* [Task statement] Copy, word for word, the opening line of the data and each line after it until the line that contains "if (sm != null)", which is included. Leave the pictures out.

[Saved entries]
»»

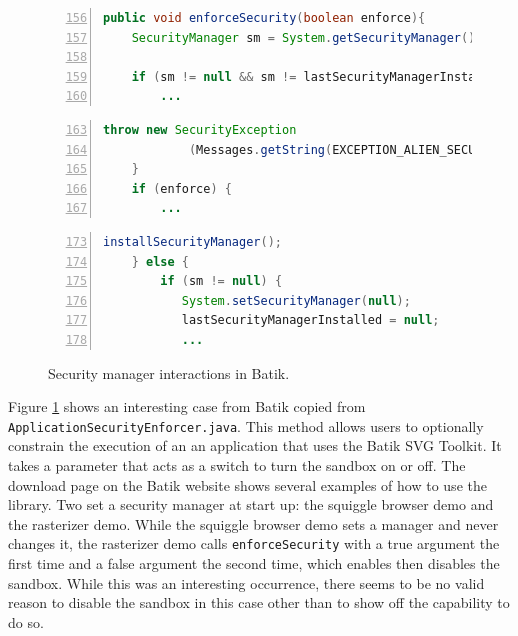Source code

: \documentclass{sig-alternate}
\begin{document}
\begin{figure}
\begin{lstlisting}[language=Java,numbers=left,basicstyle={\scriptsize},breaklines=true,firstnumber=156,xrightmargin={0.1cm},numbersep={-10pt}]
    public void enforceSecurity(boolean enforce){ 
    SecurityManager sm = System.getSecurityManager();

    if (sm != null && sm != lastSecurityManagerInstalled){
        ...
\end{lstlisting}


\begin{lstlisting}[language=Java,numbers=left,basicstyle={\scriptsize},breaklines=true,firstnumber=163,xrightmargin={0.1cm},numbersep={-10pt}]
        throw new SecurityException
            (Messages.getString(EXCEPTION_ALIEN_SECURITY_MANAGER));   
    }                  
    if (enforce) { 
        ...
\end{lstlisting}


\begin{lstlisting}[language=Java,numbers=left,basicstyle={\scriptsize},breaklines=true,firstnumber=173,xrightmargin={0.1cm},numbersep={-10pt}]
        installSecurityManager();         
    } else {             
        if (sm != null) {                 
           System.setSecurityManager(null);
           lastSecurityManagerInstalled = null;             
           ...
\end{lstlisting}


\protect\caption{Security manager interactions in Batik.}\label{fig:Batik-snippet}
\end{figure}


Figure \ref{fig:Batik-snippet} shows an interesting case from Batik
copied from \texttt{ApplicationSecurityEnforcer.java}. This method
allows users to optionally constrain the execution of an an application
that uses the Batik SVG Toolkit. It takes a parameter that acts as
a switch to turn the sandbox on or off. The download page on the Batik
website shows several examples of how to use the library. Two set
a security manager at start up: the squiggle browser demo and the
rasterizer demo. While the squiggle browser demo sets a manager and
never changes it, the rasterizer demo calls \texttt{enforceSecurity}
with a true argument the first time and a false argument the second
time, which enables then disables the sandbox. While this was an interesting
occurrence, there seems to be no valid reason to disable the sandbox
in this case other than to show off the capability to do so.
\end{document}
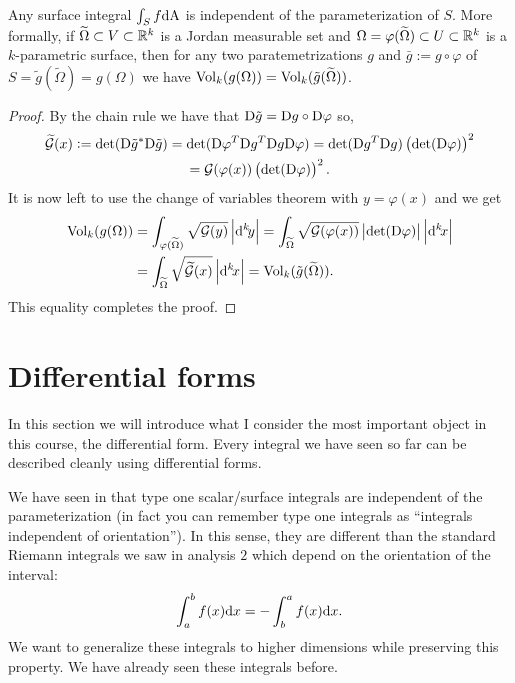 \documentclass[11pt,a4paper]{article}
\begin{document}
\begin{proposition}
  \label{prop:surface-area-scalar-field-free-of-parameterization}
  Any surface integral $\int_{S} f \dA$ is independent of the parameterization
  of $S$.
  More formally, if $\widetilde \Omega \subset V \subset \R^k$ is
  a Jordan measurable set
  and $\Omega = \varphi(\widetilde \Omega) \subset U \subset \R^k$
  is a $k$-parametric surface,
  then for any two paratemetrizations $g$ and $\bar g := g \circ \varphi$
  of $S = \tilde g(\widetilde \Omega) = g(\Omega)$ we have
  $\Vol_k(g(\Omega)) = \Vol_k(\tilde g(\widetilde \Omega))$.
\end{proposition}
\begin{proof}
  By the chain rule we have that
  $\Dif \tilde g = \Dif g \circ \Dif \varphi$ so,
  \begin{multline*}
    \widetilde{\mathcal G}(x) :=
    \det(\Dif \tilde g^* \Dif \tilde g) =
    \det(\Dif \varphi^T \Dif g^T \Dif g \Dif \varphi) =
    \det(\Dif g^T \Dif g) \del{\det(\Dif \varphi)}^2 \\ =
    \mathcal G(\varphi(x)) \del{\det(\Dif \varphi)}^2.
  \end{multline*}
  It is now left to use the change of variables theorem
  with $y = \varphi(x)$ and we get
  \begin{align*}
    \Vol_k(g(\Omega)) &=
    \int_{\varphi(\widetilde \Omega)} \sqrt{\mathcal G(y)} \abs{\dy[k]} =
    \int_{\widetilde \Omega}
    \sqrt{\mathcal G(\varphi(x))} \abs{\det(\Dif \varphi)} \abs{\dx[k]} \\&=
    \int_{\widetilde \Omega} \sqrt{\widetilde{\mathcal G}(x)} \abs{\dx[k]} =
    \Vol_k(\tilde g(\widetilde \Omega)).
  \end{align*}
  This equality completes the proof.
\end{proof}


\newpage

\section{Differential forms}
\begin{remark}
  In this section we will introduce what I consider
  the most important object in this course,
  the differential form.
  Every integral we have seen so far can be described cleanly using
  differential forms.
\end{remark}

We have seen in 
that type one scalar/surface integrals are independent of the parameterization
(in fact you can remember type one integrals as
``integrals independent of orientation'').
In this sense, they are different than the standard Riemann integrals we
saw in analysis $2$ which depend on the orientation of the interval:
\[
    \int_{a}^{b} f(x) \dx =
    - \int_{b}^{a} f(x) \dx.
\]
We want to generalize these integrals to higher dimensions
while preserving this property.
We have already seen these integrals before.
\end{document}
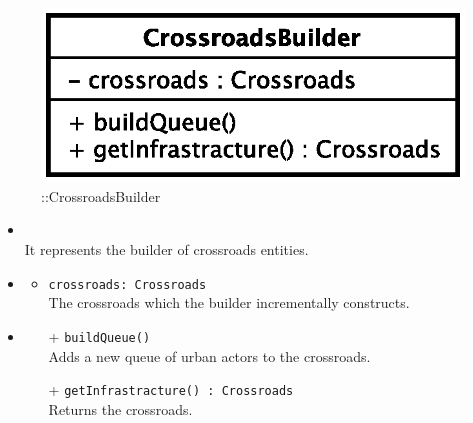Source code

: \begin{figure}[h]
\centering
\includegraphics[scale=0.6,keepaspectratio]{images/solution/app/backend/crossroads_builder.eps}
\caption{\pReactiveBuild::CrossroadsBuilder}
\label{fig:sd-app-crossroads_builder}
\end{figure}
\FloatBarrier
\begin{itemize}
  \item \textbf{\descr} \\
    It represents the builder of crossroads entities. 
    \item \textbf{\attrs}
  \begin{itemize}
    \item \texttt{crossroads: Crossroads} \\
The crossroads which the builder incrementally constructs.
  \end{itemize}
  \item \textbf{\ops}
  \begin{itemize} 
    \item[+] \texttt{buildQueue()} \\
Adds a new queue of urban actors to the crossroads.
    \item[+] \texttt{getInfrastracture() : Crossroads} \\
Returns the crossroads.
  \end{itemize}
\end{itemize}
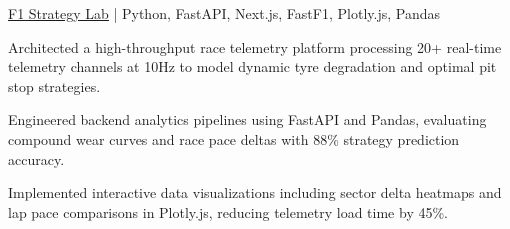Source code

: \begin{cvproject}{\href{https://github.com/grvsnh/f1-strategy-lab}{\uline{F1 Strategy Lab}} | Python, FastAPI, Next.js, FastF1, Plotly.js, Pandas}{}
    \item Architected a high-throughput race telemetry platform processing 20+ real-time telemetry channels at 10Hz to model dynamic tyre degradation and optimal pit stop strategies.
    \item Engineered backend analytics pipelines using FastAPI and Pandas, evaluating compound wear curves and race pace deltas with 88\% strategy prediction accuracy.
    \item Implemented interactive data visualizations including sector delta heatmaps and lap pace comparisons in Plotly.js, reducing telemetry load time by 45\%.
\end{cvproject}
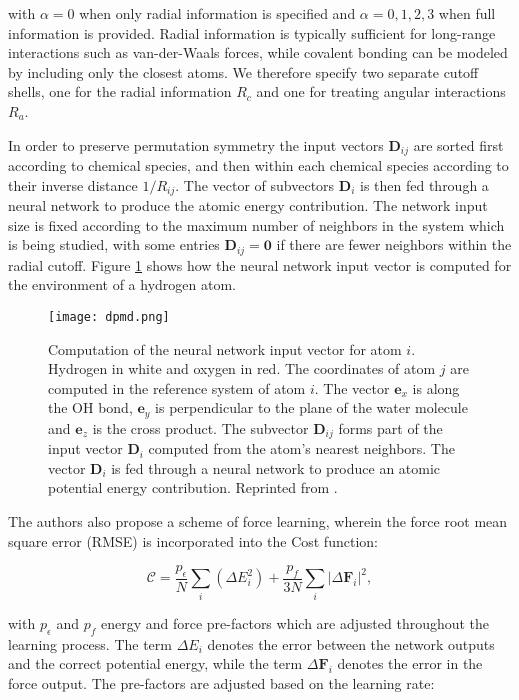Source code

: with $\alpha = 0$ when only radial information is specified
and $\alpha = 0,1,2,3$ when full information is provided. Radial information
is typically sufficient for long-range interactions such as van-der-Waals
forces, while covalent bonding can be modeled by including
only the closest atoms. We therefore specify two separate
cutoff shells, one for the radial information $R_c$ and one
for treating angular interactions $R_a$.
\par
In order to preserve permutation symmetry the input vectors $\bm{D}_{ij}$
are sorted first according to chemical species, and then within
each chemical species according to their inverse distance $1 / R_{ij}$.
The vector of subvectors $\bm{D}_i$ is then fed through a neural
network to produce the atomic energy contribution.
The network input size is fixed according to the maximum number of neighbors
in the system which is being studied, with some entries $\bm{D}_{ij} = \bm{0}$
if there are fewer neighbors within the radial cutoff.
Figure \ref{fig:dpmd} shows how the neural network input vector
is computed for the environment of a hydrogen atom.

\begin{figure}[H]
    \centering
    \texttt{[image: dpmd.png]}
    \caption{Computation of the neural network input vector for atom $i$.
        Hydrogen in white and oxygen in red.
        The coordinates of atom $j$ are computed in the 
        reference system of atom $i$.
        The vector $\bm{e}_x$ is along the OH bond, $\bm{e}_y$ is perpendicular
        to the plane of the water molecule and $\bm{e}_z$ is the cross product.
        The subvector $\bm{D}_{ij}$ forms part of the input vector
        $\bm{D}_i$ computed from the atom's nearest neighbors.
        The vector $\bm{D}_i$ is fed through a neural network
        to produce an atomic potential energy contribution.
        Reprinted from \parencite[Zhang et al.]{PhysRevLett.120.143001}.}
    \label{fig:dpmd}
\end{figure}

The authors also propose a scheme of force learning, wherein
the force root mean square error (RMSE) is incorporated into the Cost function:

\begin{equation}
    \mathcal{C} = \frac{p_{\epsilon}}{N} \sum_i
    \left( \Delta E_i^2 \right)
    + \frac{p_{f}}{3N} \sum_i \left| \Delta \bm{F}_i \right|^2,
\end{equation}

with $p_{\epsilon}$ and $p_{f}$ energy and force pre-factors which are
adjusted throughout the learning process. The term $\Delta E_i$
denotes the error between the network outputs
and the correct potential energy, while the term $\Delta \bm{F}_i$
denotes the error in the force output.
The pre-factors are adjusted based on the learning rate:

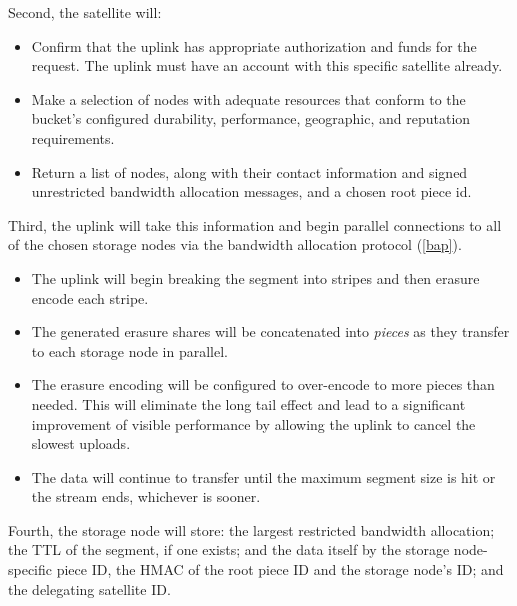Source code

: \documentclass[11pt,fleqn,openany]{book}
\begin{document}
Second, the satellite will:
\begin{itemize}
\item Confirm that the uplink has appropriate authorization and funds for
  the request. The uplink must have an account with this specific satellite
  already.
\item Make a selection of nodes with adequate resources that conform to the
  bucket's configured durability, performance, geographic, and reputation
  requirements.
\item Return a list of nodes, along with their contact information and
  signed unrestricted bandwidth allocation messages, and a chosen root piece
  id.
\end{itemize}

Third, the uplink will take this information and begin parallel connections to
  all of the chosen storage nodes via the bandwidth allocation protocol
  (\ref{bap}).

\begin{itemize}
\item The uplink will begin breaking the segment into stripes and then
  erasure encode each stripe.
\item The generated erasure shares will be concatenated into {\em pieces} as they
  transfer to each storage node in parallel.
\item The erasure encoding will be configured to over-encode to more pieces
  than needed. This will eliminate the long tail effect and lead to a
  significant improvement of visible performance by allowing the uplink to
  cancel the slowest uploads.
\item The data will continue to transfer until the maximum segment size is hit
  or the stream ends, whichever is sooner.
\end{itemize}

Fourth, the storage node will store: the largest restricted bandwidth allocation;
the TTL of the segment, if one exists; and the data itself by the storage
node-specific piece ID, the HMAC of the root piece ID and the storage node's
ID; and the delegating satellite ID.
\end{document}
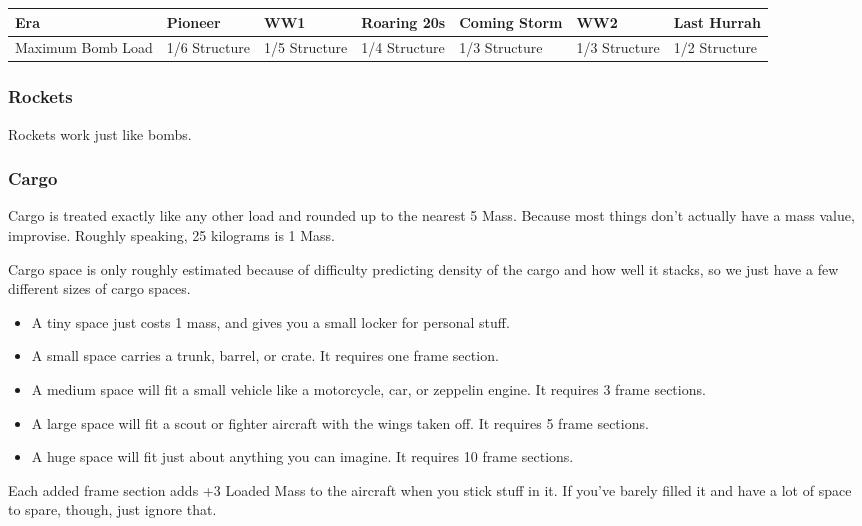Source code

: \documentclass{article}
\begin{document}
\begin{tabular}{|l|l|l|l|l|l|l|}
  \hline
  Era               & Pioneer       & WW1           & Roaring 20s   & Coming Storm & WW2 & Last Hurrah \\\hline
  Maximum Bomb Load & 1/6 Structure & 1/5 Structure & 1/4 Structure & 1/3
  Structure         & 1/3 Structure & 1/2 Structure                                                    \\\hline
\end{tabular}

\subsubsection{Rockets}
\label{_Rockets}

Rockets work just like bombs.

\subsubsection{Cargo}
\label{_Cargo}

Cargo is treated exactly like any other load and rounded up to the
nearest 5 Mass. Because most things don't actually have a mass value,
improvise. Roughly speaking, 25 kilograms is 1 Mass.

Cargo space is only roughly estimated because of difficulty predicting
density of the cargo and how well it stacks, so we just have a few
different sizes of cargo spaces.

\begin{itemize}
  \item          A tiny space just costs 1 mass, and gives you a small locker
        for personal stuff.
  \item          A small space carries a trunk, barrel, or crate. It requires
        one frame section.
  \item          A medium space will fit a small vehicle like a motorcycle, car,
        or zeppelin engine. It requires 3 frame sections.
  \item          A large space will fit a scout or fighter aircraft with the
        wings taken off. It requires 5 frame sections.
  \item          A huge space will fit just about anything you can imagine. It
        requires 10 frame sections.
\end{itemize}

Each added frame section adds +3 Loaded Mass to the aircraft when you
stick stuff in it. If you've barely filled it and have a lot of space to
spare, though, just ignore that.
\end{document}
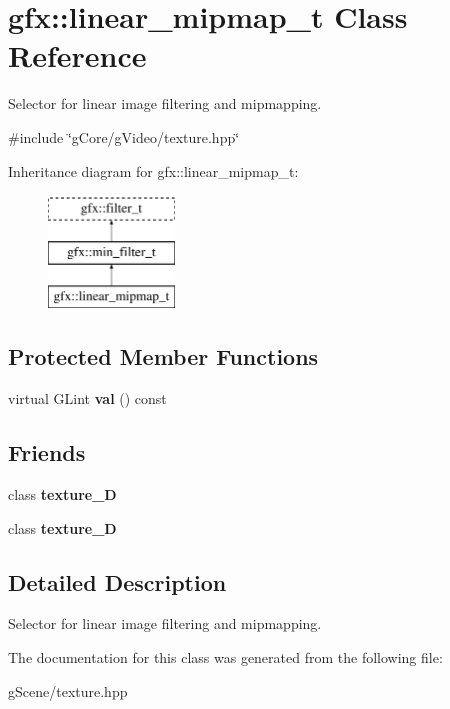 \hypertarget{classgfx_1_1linear__mipmap__t}{\section{gfx\-:\-:linear\-\_\-mipmap\-\_\-t Class Reference}
\label{classgfx_1_1linear__mipmap__t}
}


Selector for linear image filtering and mipmapping.  




{\ttfamily \#include \char`\"{}g\-Core/g\-Video/texture.\-hpp\char`\"{}}

Inheritance diagram for gfx\-:\-:linear\-\_\-mipmap\-\_\-t\-:\begin{figure}[H]
\begin{center}
\leavevmode
\includegraphics[height=3.000000cm]{classgfx_1_1linear__mipmap__t}
\end{center}
\end{figure}
\subsection*{Protected Member Functions}
\begin{DoxyCompactItemize}
\item 
\hypertarget{classgfx_1_1linear__mipmap__t_aeb5660ee2b7437160621b972f5886f31}{virtual G\-Lint {\bfseries val} () const }\label{classgfx_1_1linear__mipmap__t_aeb5660ee2b7437160621b972f5886f31}

\end{DoxyCompactItemize}
\subsection*{Friends}
\begin{DoxyCompactItemize}
\item 
\hypertarget{classgfx_1_1linear__mipmap__t_a2039d67f6166ccf823c78e3476aad9aa}{class {\bfseries texture\-\_\-D}}\label{classgfx_1_1linear__mipmap__t_a2039d67f6166ccf823c78e3476aad9aa}

\item 
\hypertarget{classgfx_1_1linear__mipmap__t_a22ad86ef46c3b17357a0cd59e50bc7dd}{class {\bfseries texture\-\_\-D}}\label{classgfx_1_1linear__mipmap__t_a22ad86ef46c3b17357a0cd59e50bc7dd}

\end{DoxyCompactItemize}


\subsection{Detailed Description}
Selector for linear image filtering and mipmapping. 

The documentation for this class was generated from the following file\-:\begin{DoxyCompactItemize}
\item 
g\-Scene/texture.\-hpp\end{DoxyCompactItemize}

««

* [Written response]
Source code

: \documentclass{sig-alternate}
\begin{document}
\begin{figure}
\begin{lstlisting}[language=Java,numbers=left,basicstyle={\scriptsize},breaklines=true,firstnumber=156,xrightmargin={0.1cm},numbersep={-10pt}]
    public void enforceSecurity(boolean enforce){ 
    SecurityManager sm = System.getSecurityManager();

    if (sm != null && sm != lastSecurityManagerInstalled){
        ...
\end{lstlisting}


\begin{lstlisting}[language=Java,numbers=left,basicstyle={\scriptsize},breaklines=true,firstnumber=163,xrightmargin={0.1cm},numbersep={-10pt}]
        throw new SecurityException
            (Messages.getString(EXCEPTION_ALIEN_SECURITY_MANAGER));   
    }                  
    if (enforce) { 
        ...
\end{lstlisting}


\begin{lstlisting}[language=Java,numbers=left,basicstyle={\scriptsize},breaklines=true,firstnumber=173,xrightmargin={0.1cm},numbersep={-10pt}]
        installSecurityManager();         
    } else {             
        if (sm != null) {                 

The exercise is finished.